▶ INSTRUCTIONS TO FOLLOW: Select from the records below every line that has the word "Стокса" in it.

Plain-text document sources
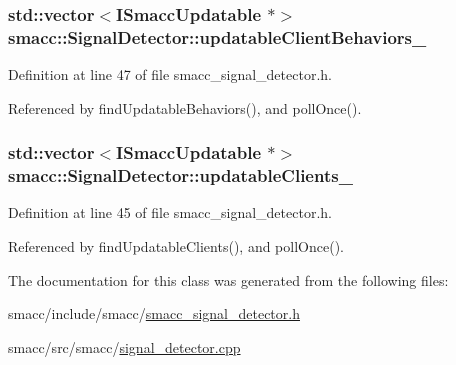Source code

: \subsubsection[{\texorpdfstring{updatable\+Client\+Behaviors\+\_\+}{updatableClientBehaviors_}}]{\setlength{\rightskip}{0pt plus 5cm}std\+::vector$<${\bf I\+Smacc\+Updatable} $\ast$$>$ smacc\+::\+Signal\+Detector\+::updatable\+Client\+Behaviors\+\_\+\hspace{0.3cm}{\ttfamily [private]}}\hypertarget{classsmacc_1_1SignalDetector_a9dce129da8c8a9971416a8f498132c23}{}\label{classsmacc_1_1SignalDetector_a9dce129da8c8a9971416a8f498132c23}


Definition at line 47 of file smacc\+\_\+signal\+\_\+detector.\+h.



Referenced by find\+Updatable\+Behaviors(), and poll\+Once().

\subsubsection[{\texorpdfstring{updatable\+Clients\+\_\+}{updatableClients_}}]{\setlength{\rightskip}{0pt plus 5cm}std\+::vector$<${\bf I\+Smacc\+Updatable} $\ast$$>$ smacc\+::\+Signal\+Detector\+::updatable\+Clients\+\_\+\hspace{0.3cm}{\ttfamily [private]}}\hypertarget{classsmacc_1_1SignalDetector_a01a457b4ec935473d6426efb7b87e683}{}\label{classsmacc_1_1SignalDetector_a01a457b4ec935473d6426efb7b87e683}


Definition at line 45 of file smacc\+\_\+signal\+\_\+detector.\+h.



Referenced by find\+Updatable\+Clients(), and poll\+Once().



The documentation for this class was generated from the following files\+:\begin{DoxyCompactItemize}
\item 
smacc/include/smacc/\hyperlink{smacc__signal__detector_8h}{smacc\+\_\+signal\+\_\+detector.\+h}\item 
smacc/src/smacc/\hyperlink{signal__detector_8cpp}{signal\+\_\+detector.\+cpp}\end{DoxyCompactItemize}
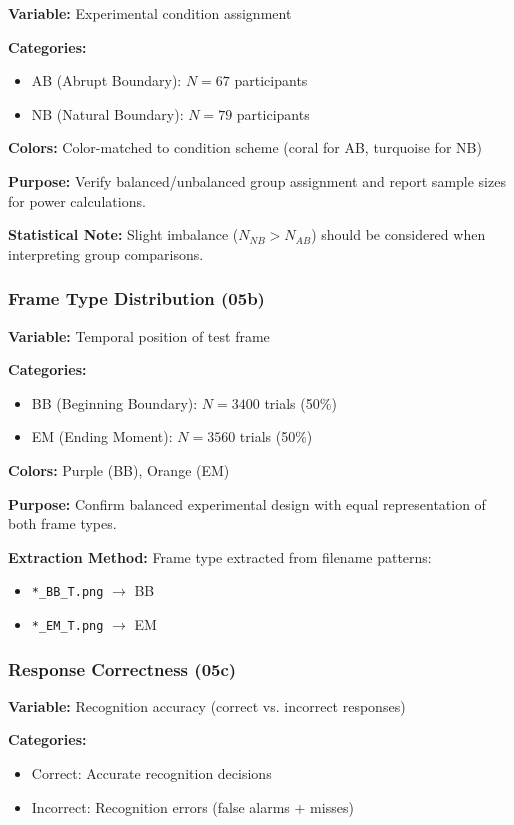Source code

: \documentclass[12pt,a4paper]{article}
\begin{document}
\textbf{Variable:} Experimental condition assignment

\textbf{Categories:}
\begin{itemize}
    \item AB (Abrupt Boundary): $N=67$ participants
    \item NB (Natural Boundary): $N=79$ participants
\end{itemize}

\textbf{Colors:} Color-matched to condition scheme (coral for AB, turquoise for NB)

\textbf{Purpose:} Verify balanced/unbalanced group assignment and report sample sizes for power calculations.

\textbf{Statistical Note:} Slight imbalance ($N_{NB} > N_{AB}$) should be considered when interpreting group comparisons.

\subsubsection{Frame Type Distribution (05b)}

\textbf{Variable:} Temporal position of test frame

\textbf{Categories:}
\begin{itemize}
    \item BB (Beginning Boundary): $N=3400$ trials (50\%)
    \item EM (Ending Moment): $N=3560$ trials (50\%)
\end{itemize}

\textbf{Colors:} Purple (BB), Orange (EM)

\textbf{Purpose:} Confirm balanced experimental design with equal representation of both frame types.

\textbf{Extraction Method:} Frame type extracted from filename patterns:
\begin{itemize}
    \item \texttt{*\_BB\_T.png} $\rightarrow$ BB
    \item \texttt{*\_EM\_T.png} $\rightarrow$ EM
\end{itemize}

\subsubsection{Response Correctness (05c)}

\textbf{Variable:} Recognition accuracy (correct vs. incorrect responses)

\textbf{Categories:}
\begin{itemize}
    \item Correct: Accurate recognition decisions
    \item Incorrect: Recognition errors (false alarms + misses)
\end{itemize}
\end{document}
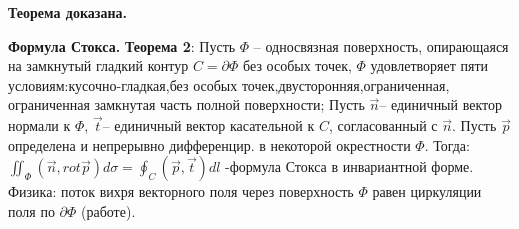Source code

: \textbf{Теорема доказана.}

\par \textbf{Формула Стокса.} \textbf{Теорема 2}: Пусть $\Phi$ – односвязная поверхность, опирающаяся на замкнутый гладкий контур $C=\partial \Phi$ без особых точек, $\Phi$ удовлетворяет пяти условиям:кусочно-гладкая,без особых точек,двусторонняя,ограниченная, ограниченная замкнутая часть полной
поверхности; Пусть $\overrightarrow{n}$– единичный вектор нормали к $\Phi$, $\overrightarrow{t}$–
единичный вектор касательной к $C$, согласованный с $\overrightarrow{n}$. Пусть
$\overrightarrow{p}$ определена и непрерывно дифференцир.
в некоторой окрестности $\Phi$. Тогда:
$\iint _{\Phi }\left( \overrightarrow{n},rot\overrightarrow{p}\right) d\sigma=\oint _{C}\left( \overrightarrow{p},\overrightarrow{t}\right) dl$
-формула Стокса в инвариантной форме.
Физика: поток вихря векторного поля через поверхность $\Phi$ равен циркуляции поля по $\partial \Phi$ (работе).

▶ SOLUTION FOR THIS EXERCISE:
\par \textbf{Формула Стокса.} \textbf{Теорема 2}: Пусть $\Phi$ – односвязная поверхность, опирающаяся на замкнутый гладкий контур $C=\partial \Phi$ без особых точек, $\Phi$ удовлетворяет пяти условиям:кусочно-гладкая,без особых точек,двусторонняя,ограниченная, ограниченная замкнутая часть полной
-формула Стокса в инвариантной форме.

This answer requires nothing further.